** Opening PROVIDED MATERIAL block **
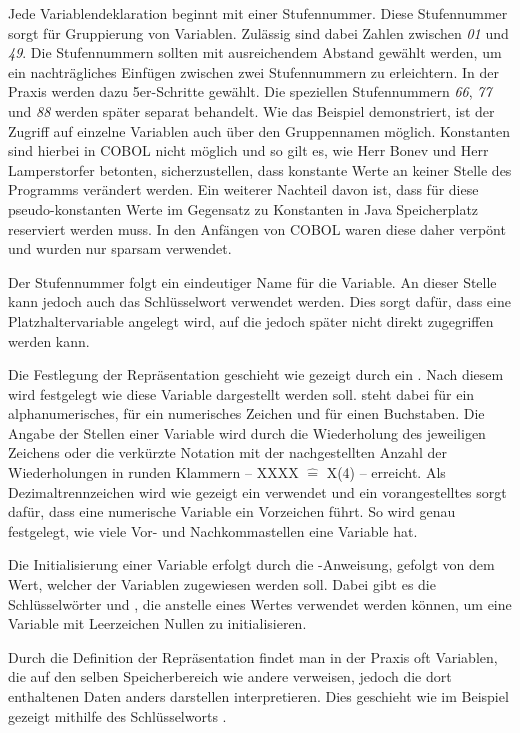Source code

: Jede Variablendeklaration beginnt mit einer Stufennummer. Diese Stufennummer sorgt für Gruppierung von Variablen. Zulässig sind dabei Zahlen zwischen \textit{01} und \textit{49}. Die Stufennummern sollten mit ausreichendem Abstand gewählt werden, um ein nachträgliches Einfügen zwischen zwei Stufennummern zu erleichtern. In der Praxis werden dazu \idR 5er-Schritte gewählt. Die speziellen Stufennummern \textit{66}, \textit{77} und \textit{88} werden später separat behandelt. Wie das Beispiel demonstriert, ist der Zugriff auf einzelne Variablen auch über den Gruppennamen möglich. Konstanten sind hierbei in COBOL nicht möglich und so gilt es, wie Herr Bonev und Herr Lamperstorfer betonten, sicherzustellen, dass konstante Werte an keiner Stelle des Programms verändert werden. Ein weiterer Nachteil davon ist, dass für diese pseudo-konstanten Werte im Gegensatz zu Konstanten in Java Speicherplatz reserviert werden muss. In den Anfängen von COBOL waren diese daher  verpönt und wurden nur sparsam verwendet.

Der Stufennummer folgt ein eindeutiger Name für die Variable. An dieser Stelle kann jedoch auch das Schlüsselwort  verwendet werden. Dies sorgt dafür, dass eine Platzhaltervariable angelegt wird, auf die jedoch später nicht direkt zugegriffen werden kann.

Die Festlegung der Repräsentation geschieht wie gezeigt durch ein . Nach diesem  wird festgelegt wie diese Variable dargestellt werden soll.  steht dabei für ein alphanumerisches,  für ein numerisches Zeichen und  für einen Buchstaben. Die Angabe der Stellen einer Variable wird durch die Wiederholung des jeweiligen Zeichens oder die verkürzte Notation mit der nachgestellten Anzahl der Wiederholungen in runden Klammern -- \zB XXXX $\widehat{=}$ X(4) -- erreicht. Als Dezimaltrennzeichen wird wie gezeigt ein  verwendet und ein vorangestelltes  sorgt dafür, dass eine numerische Variable ein Vorzeichen führt. So wird genau festgelegt, wie viele Vor- und Nachkommastellen eine Variable hat.

Die Initialisierung einer Variable erfolgt durch die -Anweisung, gefolgt von dem Wert, welcher der Variablen zugewiesen werden soll. Dabei gibt es die Schlüsselwörter  \bzw {} und  \bzw {}, die anstelle eines Wertes verwendet werden können, um eine Variable mit Leerzeichen \bzw Nullen zu initialisieren.

Durch die Definition der Repräsentation findet man in der Praxis oft Variablen, die auf den selben Speicherbereich wie andere verweisen, jedoch die dort enthaltenen Daten anders darstellen \bzw interpretieren. Dies geschieht wie im Beispiel gezeigt mithilfe des Schlüsselworts .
** Closing PROVIDED MATERIAL block **
- THE PROBLEM
Each record above should be copied character for character, with pictures dropped.

- RESULT
Source code

: Jede Variablendeklaration beginnt mit einer Stufennummer. Diese Stufennummer sorgt für Gruppierung von Variablen. Zulässig sind dabei Zahlen zwischen \textit{01} und \textit{49}. Die Stufennummern sollten mit ausreichendem Abstand gewählt werden, um ein nachträgliches Einfügen zwischen zwei Stufennummern zu erleichtern. In der Praxis werden dazu \idR 5er-Schritte gewählt. Die speziellen Stufennummern \textit{66}, \textit{77} und \textit{88} werden später separat behandelt. Wie das Beispiel demonstriert, ist der Zugriff auf einzelne Variablen auch über den Gruppennamen möglich. Konstanten sind hierbei in COBOL nicht möglich und so gilt es, wie Herr Bonev und Herr Lamperstorfer betonten, sicherzustellen, dass konstante Werte an keiner Stelle des Programms verändert werden. Ein weiterer Nachteil davon ist, dass für diese pseudo-konstanten Werte im Gegensatz zu Konstanten in Java Speicherplatz reserviert werden muss. In den Anfängen von COBOL waren diese daher  verpönt und wurden nur sparsam verwendet.

Der Stufennummer folgt ein eindeutiger Name für die Variable. An dieser Stelle kann jedoch auch das Schlüsselwort  verwendet werden. Dies sorgt dafür, dass eine Platzhaltervariable angelegt wird, auf die jedoch später nicht direkt zugegriffen werden kann.

Die Festlegung der Repräsentation geschieht wie gezeigt durch ein . Nach diesem  wird festgelegt wie diese Variable dargestellt werden soll.  steht dabei für ein alphanumerisches,  für ein numerisches Zeichen und  für einen Buchstaben. Die Angabe der Stellen einer Variable wird durch die Wiederholung des jeweiligen Zeichens oder die verkürzte Notation mit der nachgestellten Anzahl der Wiederholungen in runden Klammern -- \zB XXXX $\widehat{=}$ X(4) -- erreicht. Als Dezimaltrennzeichen wird wie gezeigt ein  verwendet und ein vorangestelltes  sorgt dafür, dass eine numerische Variable ein Vorzeichen führt. So wird genau festgelegt, wie viele Vor- und Nachkommastellen eine Variable hat.

Die Initialisierung einer Variable erfolgt durch die -Anweisung, gefolgt von dem Wert, welcher der Variablen zugewiesen werden soll. Dabei gibt es die Schlüsselwörter  \bzw {} und  \bzw {}, die anstelle eines Wertes verwendet werden können, um eine Variable mit Leerzeichen \bzw Nullen zu initialisieren.

Durch die Definition der Repräsentation findet man in der Praxis oft Variablen, die auf den selben Speicherbereich wie andere verweisen, jedoch die dort enthaltenen Daten anders darstellen \bzw interpretieren. Dies geschieht wie im Beispiel gezeigt mithilfe des Schlüsselworts .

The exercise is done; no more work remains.